Nawaji’s face broke into a huge grin. “Yes, Father, his name is Lewis Clark, and he was named Strong Hand by a Pawnee war chief after easily defeating their best fighter,” she explained proudly.

“Welcome Strong Hand. Word of your exploits arrived two days ago, and I sent messengers to spread word to the Cheyenne and Arapaho,” Nawaji translated as he spoke rapidly and clasped my arm.

“Thank you,” I replied, relieved by his acceptance. “I would like to ask permission to plant crops and raise horses and cattle around the cave your daughter and Mule used for their home,” I continued.

“I understand that you wish to grow beans, corn, and squash. That will help us a great deal as we have to trade with tribes far to the south or west of us, to get those items. Many times, we are unable to trade for as much as we need to get us through the winter,”

“If I am allowed to plant crops, I will grow lots of corn, beans, and squash to trade with the Sioux, Arapaho, and Cheyenne,” I promised.

“Then you have my permission to use the land to plant your crops and to raise your animals,” he said, surprising me that he didn’t ask for anything in trade. “Just remember that permission to use the land does not make the land yours, like the white men seem to think is necessary. The land still belongs to The People.”

“Thank you,” I replied. “I will strive to be a good neighbor and a friend of the Sioux.”

“We need to go,” Nawaji told her father. “We have to meet the supply wagons returning to the trading post. Lewis’s other three wives are with them, as well as five missionaries who plan to continue west,” she said with a sly grin.

“Other wives?” her father asked.

“He has three more wives who will live with us. All four of us married him in a white man’s ceremony last night. There are also two dark-skinned men and their three wives who wish to be Lewis’ slaves,” she explained.

After we said our goodbyes, Nawaji led me back to our horses and we were quickly on our way to meet the wagons. “Why don’t they stay in the caves I saw in the hillside?” I asked her. Seeing so many buffalo-skin teepees, I assumed they lived in those.

“Tipis are comfortable in all but the worst weather,” she explained. “During the worst rain and snowstorms, everyone moves into the caves, and they put the horses in another cave to protect them. The ridges and the trees we planted on the ridges help protect us by greatly reducing the worst of the winter winds.”

The wagons were halfway to the Indian village when we found them. “I take it that you met Nawaji’s father,” Samuel commented when we got there.

“I did, and they heard two days ago that we were coming, and about us returning Wakiya to her people,” I replied.
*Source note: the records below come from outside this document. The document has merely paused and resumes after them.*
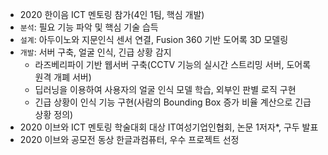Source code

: - 2020 한이음 ICT 멘토링 참가(4인 1팀, 핵심 개발)
- `분석`: 필요 기능 파악 및 핵심 기술 습득
- `설계`: 아두이노와 지문인식 센서 연결, Fusion 360 기반 도어록 3D 모델링
- `개발`: 서버 구축, 얼굴 인식, 긴급 상황 감지
  - 라즈베리파이 기반 웹서버 구축(CCTV 기능의 실시간 스트리밍 서버, 도어록 원격 개폐 서버)
  - 딥러닝을 이용하여 사용자의 얼굴 인식 모델 학습, 외부인 판별 로직 구현
  - 긴급 상황이 인식 기능 구현(사람의 Bounding Box 증가 비율 계산으로 긴급 상황 정의)
- 2020 이브와 ICT 멘토링 학술대회 대상 IT여성기업인협회, 논문 1저자*, 구두 발표
- 2020 이브와 공모전 동상 한글과컴퓨터, 우수 프로젝트 선정
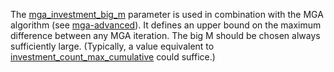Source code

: The [mga\_investment\_big\_m](@ref) parameter is used in combination with the MGA algorithm (see [mga-advanced](@ref)).
It defines an upper bound on the maximum difference between any MGA iteration. The big M should be chosen always sufficiently large. (Typically, a value equivalent to
[investment\_count\_max\_cumulative](@ref) could suffice.)
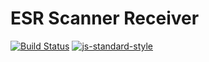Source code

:# ESR Scanner Receiver
[![Build Status](https://travis-ci.org/mweibel/esrscan-desktop.svg)](https://travis-ci.org/mweibel/esrscan-desktop)
[![js-standard-style](https://img.shields.io/badge/code%20style-standard-brightgreen.svg)](http://standardjs.com/)
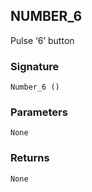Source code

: ## NUMBER\_6

Pulse ‘6’ button


### Signature

`Number_6 ()`


### Parameters

`None`


### Returns

`None`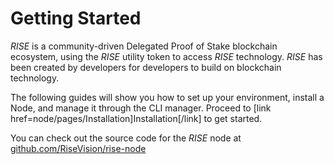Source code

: # Getting Started

_RISE_ is a community-driven Delegated Proof of Stake blockchain ecosystem, using the
_RISE_ utility token to access _RISE_ technology. _RISE_ has been created by developers for
developers to build on blockchain technology.

The following guides will show you how to set up your environment, install a Node,
and manage it through the CLI manager. Proceed to [link href=node/pages/Installation]Installation[/link] to get started.

You can check out the source code for the _RISE_ node at [github.com/RiseVision/rise-node](https://github.com/RiseVision/rise-node)
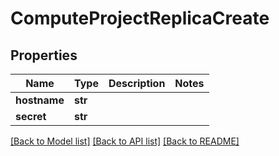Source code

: # ComputeProjectReplicaCreate

## Properties
Name | Type | Description | Notes
------------ | ------------- | ------------- | -------------
**hostname** | **str** |  | 
**secret** | **str** |  | 

[[Back to Model list]](../README.md#documentation-for-models) [[Back to API list]](../README.md#documentation-for-api-endpoints) [[Back to README]](../README.md)



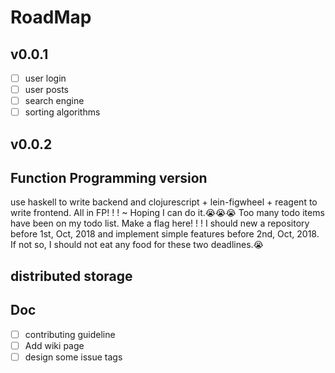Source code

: # RoadMap

## v0.0.1
- [ ] user login
- [ ] user posts
- [ ] search engine
- [ ] sorting algorithms

## v0.0.2

## Function Programming version
use haskell to write backend and clojurescript + lein-figwheel + reagent to write frontend. All in FP! ! ! ~
Hoping I can do it.😭😭😭 Too many todo items have been on my todo list.
Make a flag here! ! ! I should new a repository before 1st, Oct, 2018 and implement simple features before 2nd, Oct, 2018. If not so, I should not eat any food for these two deadlines.😭

## distributed storage

## Doc
- [ ] contributing guideline
- [ ] Add wiki page
- [ ] design some issue tags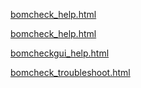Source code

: [bomcheck_help.html](https://htmlpreview.github.io/?https://github.com/kcarlton55/bomcheck/blob/master/help_files/bomcheck_help.html)

[bomcheck_help.html](https://htmlpreview.github.io/?https://github.com/kcarlton55/bomcheck/blob/master/help_files/bomcheck_help2.html)

[bomcheckgui_help.html](https://htmlpreview.github.io/?https://github.com/kcarlton55/bomcheck/blob/master/help_files/bomcheckgui_help.html)

[bomcheck_troubleshoot.html](https://htmlpreview.github.io/?https://github.com/kcarlton55/bomcheck/blob/master/help_files/bomcheck_troubleshoot.html)


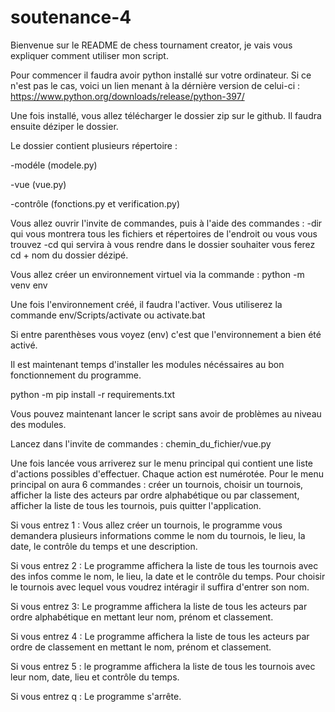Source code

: # soutenance-4

Bienvenue sur le README de chess tournament creator, je vais vous expliquer comment utiliser mon script.

Pour commencer il faudra avoir python installé sur votre ordinateur. Si ce n'est pas le cas, voici un lien menant à la dérnière version de celui-ci :
https://www.python.org/downloads/release/python-397/

Une fois installé, vous allez télécharger le dossier zip sur le github.
Il faudra ensuite déziper le dossier.

Le dossier contient plusieurs répertoire :

-modéle (modele.py)

-vue (vue.py)

-contrôle (fonctions.py et verification.py)

Vous allez ouvrir l'invite de commandes, puis à l'aide des commandes :
-dir qui vous montrera tous les fichiers et répertoires de l'endroit ou vous vous trouvez
-cd qui servira à vous rendre dans le dossier souhaiter
vous ferez cd + nom du dossier dézipé.

Vous allez créer un environnement virtuel via la commande : python -m venv env 

Une fois l'environnement créé, il faudra l'activer.
Vous utiliserez la commande env/Scripts/activate ou activate.bat 

Si entre parenthèses vous voyez (env) c'est que l'environnement a bien été activé.

Il est maintenant temps d'installer les modules nécéssaires au bon fonctionnement du programme.

python -m pip install -r requirements.txt

Vous pouvez maintenant lancer le script sans avoir de problèmes au niveau des modules.

Lancez dans l'invite de commandes : chemin_du_fichier/vue.py

Une fois lancée vous arriverez sur le menu principal qui contient une liste d'actions possibles d'effectuer.
Chaque action est numérotée. Pour le menu principal on aura 6 commandes :
créer un tournois, choisir un tournois, afficher la liste des acteurs par ordre alphabétique ou par classement, afficher la liste de tous les tournois, puis quitter l'application.

Si vous entrez 1 :
Vous allez créer un tournois, le programme vous demandera plusieurs informations comme le nom du tournois, le lieu, la date, le contrôle du temps et une description.

Si vous entrez 2 :
Le programme affichera la liste de tous les tournois avec des infos comme le nom, le lieu, la date et le contrôle du temps.
Pour choisir le tournois avec lequel vous voudrez intéragir il suffira d'entrer son nom.

Si vous entrez 3:
Le programme affichera la liste de tous les acteurs par ordre alphabétique en mettant leur nom, prénom et classement.

Si vous entrez 4 :
Le programme affichera la liste de tous les acteurs par ordre de classement en mettant le nom, prénom et classement.

Si vous entrez 5 :
le programme affichera la liste de tous les tournois avec leur nom, date, lieu et contrôle du temps.

Si vous entrez q :
Le programme s'arrête.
My other three wives were excited that we had permission to grow crops and raise cattle on Sioux land. Now we just had to see the cave we had heard so much about.

We had crossed the Platte River by early afternoon. Samuel explained that the river would be wider and deeper when the snow melted, and spring rains began. Sometimes it was wide enough and deep enough that crossing the Platte was dangerous and crossing with a wagon would be impossible. Less than a mile later, we crossed the much smaller Laramie River close to the junction of the two. The men from the fort pointed out an almost bare patch of ground, explaining that it had originally been another trading post, Fort William, but it had closed two years ago. The cottonwoods used for the stockade and buildings had been used for firewood or building elsewhere.